Example

A random sample of 500 people in a certain region of a country, which is about to have a national election, were asked whether they preferred “Candidate A” or “Candidate B”.

From this sample, 320 people responded that they preferred Candidate A.

An independent random sample of 420 people in a second region of that country were asked whether they preferred “Candidate A” or “Candidate B”.

From this sample, 302 people responded that they preferred Candidate A.

Construct an approximate 90% confidence interval for the difference between the true proportions for each country.

Let $p_2$ and $p_2$ be the true proportions for the first and second regions.

We have

\[\hat{p}_1=\frac{320}{500}=\frac{16}{25}\text{ and }\hat{p}_2=\frac{302}{420}=\frac{151}{210}\\ (n_1=500, n_2=420)\]

Both of these satisfy

\[\Bigg(\hat{p}-3\sqrt{\frac{\hat{p}(1-\hat{p})}{n}},\hat{p}+3\sqrt{\frac{\hat{p}(1-\hat{p})}{n}}\Bigg)\subseteq [0,1]\]

Step One:

An estimator of $p_1-p_2$ is

\[\hat{p}_1 - \hat{p}_2\]

Step Two: By the CLT, we have

\[\hat{p}_1\stackrel{approx}{\sim}N\Big(p_1,p_1(1-p_1)/n_1\Big)\\ \hat{p}_2\stackrel{approx}{\sim}N\Big(p_2,p_2(1-p_2)/n_2\Big)\]

Find a function of the estimators and the “target” whose distribution is known and “unknown parameter free”.

For simplicity and due to the fact that we have large sample sizes, we replace each

\[\sigma_{\hat{p}_i}=\frac{p_i(1-p_i)}{n_i}\]

with the estimator

\[\hat{\sigma_{\hat{p}_i}}=\frac{\hat{p}_i(1-\hat{p}_i)}{n_i}\]

We have

\[\hat{p}_1 - \hat{p}_2\stackrel{approx}{\sim}\\ N\bigg(p_1-p_2,\frac{\hat{p}_1(1-\hat{p}_1)}{n_1}+\frac{\hat{p}_2(1-\hat{p}_2)}{n_2}\bigg)\]

Standardize:

\[\frac{p_1-p_2-(\hat{p}_1 - \hat{p}_2)}{\sqrt{\frac{\hat{p}_1(1-\hat{p}_1)}{n_1}+\frac{\hat{p}_2(1-\hat{p}_2)}{n_2}}}\stackrel{approx}{\sim}N(0,1)\]

Step Three:

Put this between appropriate critical values and solve for $p_1-p_2$ “in the middle”.

\[z_{\alpha/2}=z_{0.10/2}=z_{0.05}=1.645\]

We have the confidence interval

\[\hat{p}_1-\hat{p}_2\pm z_{\alpha/2}\sqrt{\frac{\hat{p}_1(1-\hat{p}_1)}{n_1}+\frac{\hat{p}_2(1-\hat{p}_2)}{n_2}}\]

The answer is: $(-0.12953, -0.02857)$

The data suggests that the proportion of people from region 2 that voted for candidate A is larger than the proportion from region 1.

\[\hat{p}_1=0.64 \text{ and }\hat{p}_2\approx0.72\]

Example 2

A potato chip manufacturer sells 10 ounce bags of potato chips.
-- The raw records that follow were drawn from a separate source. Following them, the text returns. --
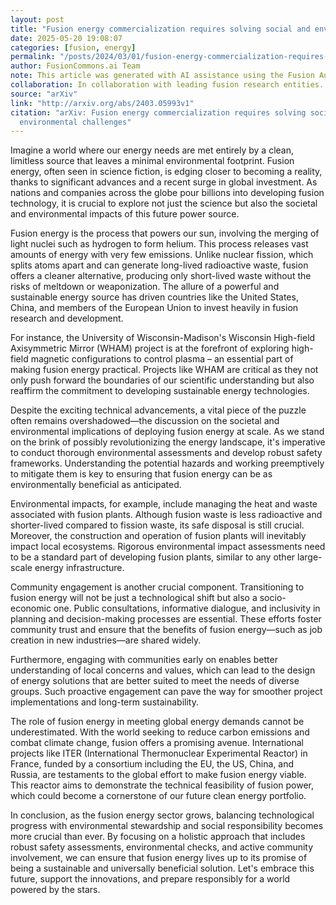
 ```yaml
---
layout: post
title: "Fusion energy commercialization requires solving social and environmental challenges"
date: 2025-05-20 19:08:07
categories: [fusion, energy]
permalink: "/posts/2024/03/01/fusion-energy-commercialization-requires-solving-social-and-environmental-challenges/"
author: FusionCommons.ai Team
note: This article was generated with AI assistance using the Fusion Authority Engine, developed by Travis Frye.
collaboration: In collaboration with leading fusion research entities.
source: "arXiv"
link: "http://arxiv.org/abs/2403.05993v1"
citation: "arXiv: Fusion energy commercialization requires solving social and
  environmental challenges"
---
```


Imagine a world where our energy needs are met entirely by a clean, limitless source that leaves a minimal environmental footprint. Fusion energy, often seen in science fiction, is edging closer to becoming a reality, thanks to significant advances and a recent surge in global investment. As nations and companies across the globe pour billions into developing fusion technology, it is crucial to explore not just the science but also the societal and environmental impacts of this future power source.

Fusion energy is the process that powers our sun, involving the merging of light nuclei such as hydrogen to form helium. This process releases vast amounts of energy with very few emissions. Unlike nuclear fission, which splits atoms apart and can generate long-lived radioactive waste, fusion offers a cleaner alternative, producing only short-lived waste without the risks of meltdown or weaponization. The allure of a powerful and sustainable energy source has driven countries like the United States, China, and members of the European Union to invest heavily in fusion research and development.

For instance, the University of Wisconsin-Madison's Wisconsin High-field Axisymmetric Mirror (WHAM) project is at the forefront of exploring high-field magnetic configurations to control plasma – an essential part of making fusion energy practical. Projects like WHAM are critical as they not only push forward the boundaries of our scientific understanding but also reaffirm the commitment to developing sustainable energy technologies.

Despite the exciting technical advancements, a vital piece of the puzzle often remains overshadowed—the discussion on the societal and environmental implications of deploying fusion energy at scale. As we stand on the brink of possibly revolutionizing the energy landscape, it's imperative to conduct thorough environmental assessments and develop robust safety frameworks. Understanding the potential hazards and working preemptively to mitigate them is key to ensuring that fusion energy can be as environmentally beneficial as anticipated.

Environmental impacts, for example, include managing the heat and waste associated with fusion plants. Although fusion waste is less radioactive and shorter-lived compared to fission waste, its safe disposal is still crucial. Moreover, the construction and operation of fusion plants will inevitably impact local ecosystems. Rigorous environmental impact assessments need to be a standard part of developing fusion plants, similar to any other large-scale energy infrastructure.

Community engagement is another crucial component. Transitioning to fusion energy will not be just a technological shift but also a socio-economic one. Public consultations, informative dialogue, and inclusivity in planning and decision-making processes are essential. These efforts foster community trust and ensure that the benefits of fusion energy—such as job creation in new industries—are shared widely.

Furthermore, engaging with communities early on enables better understanding of local concerns and values, which can lead to the design of energy solutions that are better suited to meet the needs of diverse groups. Such proactive engagement can pave the way for smoother project implementations and long-term sustainability.

The role of fusion energy in meeting global energy demands cannot be underestimated. With the world seeking to reduce carbon emissions and combat climate change, fusion offers a promising avenue. International projects like ITER (International Thermonuclear Experimental Reactor) in France, funded by a consortium including the EU, the US, China, and Russia, are testaments to the global effort to make fusion energy viable. This reactor aims to demonstrate the technical feasibility of fusion power, which could become a cornerstone of our future clean energy portfolio.

In conclusion, as the fusion energy sector grows, balancing technological progress with environmental stewardship and social responsibility becomes more crucial than ever. By focusing on a holistic approach that includes robust safety assessments, environmental checks, and active community involvement, we can ensure that fusion energy lives up to its promise of being a sustainable and universally beneficial solution. Let's embrace this future, support the innovations, and prepare responsibly for a world powered by the stars.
The company always overfills the bags slightly so as not to have angry customers.

In addition to overfilling the bags, the manufacturer wants to make sure that the standard deviation of weights is small, so that, even bags on the low fill end will contain at least the amount of product advertised.

For a random sample of 20 bags of chips, the quality control manager finds that the sample variance is 0.52 ounces.

Assuming that fill weights are normally distributed, find a 95% confidence interval for $\sigma$, the true standard deviation for all bags.

Step One:

Decide on an estimator.

We will use the sample standard deviation $S=\sqrt{S^2}$

Step Two:

Look at the distribution of $S$. Recall that, for a normal sample,

\[\implies \frac{(n-1)S^2}{\sigma^2}\sim\chi^2(n-1)\]

Step Three:

Put the statistic between appropriate critical values and solve for $\sigma$ in the middle.

Here are 3 possibilities. (There are more!)

\[\chi^2_{0.975,n-1}\lt\frac{(n-1)S^2}{\sigma^2}\lt\chi^2_{0.025,n-1}\quad\text{(1)}\\ 0\lt\frac{(n-1)S^2}{\sigma^2}\lt\chi^2_{0.05,n-1}\quad\text{(2)}\\ \chi^2_{0.95,n-1}\lt\frac{(n-1)S^2}{\sigma^2}\lt\infty\quad\text{(3)}\]

From (1): We can calculate critical values by using R

  qchisq(0.025,19) = 8.90652
  qchisq(0.975,19) = 32.85233
\[8.90652 \lt\frac{(20-1)(0.52)}{\sigma^2}\lt 32.85233\\ \Downarrow\\ 0.29496\lt\sigma^2\lt 1.08797\\ \Downarrow\\ 0.54310\lt\sigma\lt1.04306\]

From (2):

  qchisq(0.95,19)=30.14353
\[0\lt\frac{(20-1)(0.52)}{\sigma^2}\lt30.14353\\ \Downarrow\\ 0.56698\lt\sigma\lt\infty\]

From (3): we have

\[10.11701\lt\frac{(19-1)(0.52)}{\sigma^2}\lt\infty\\ \Downarrow\\ 0\lt\sigma\lt0.97867\]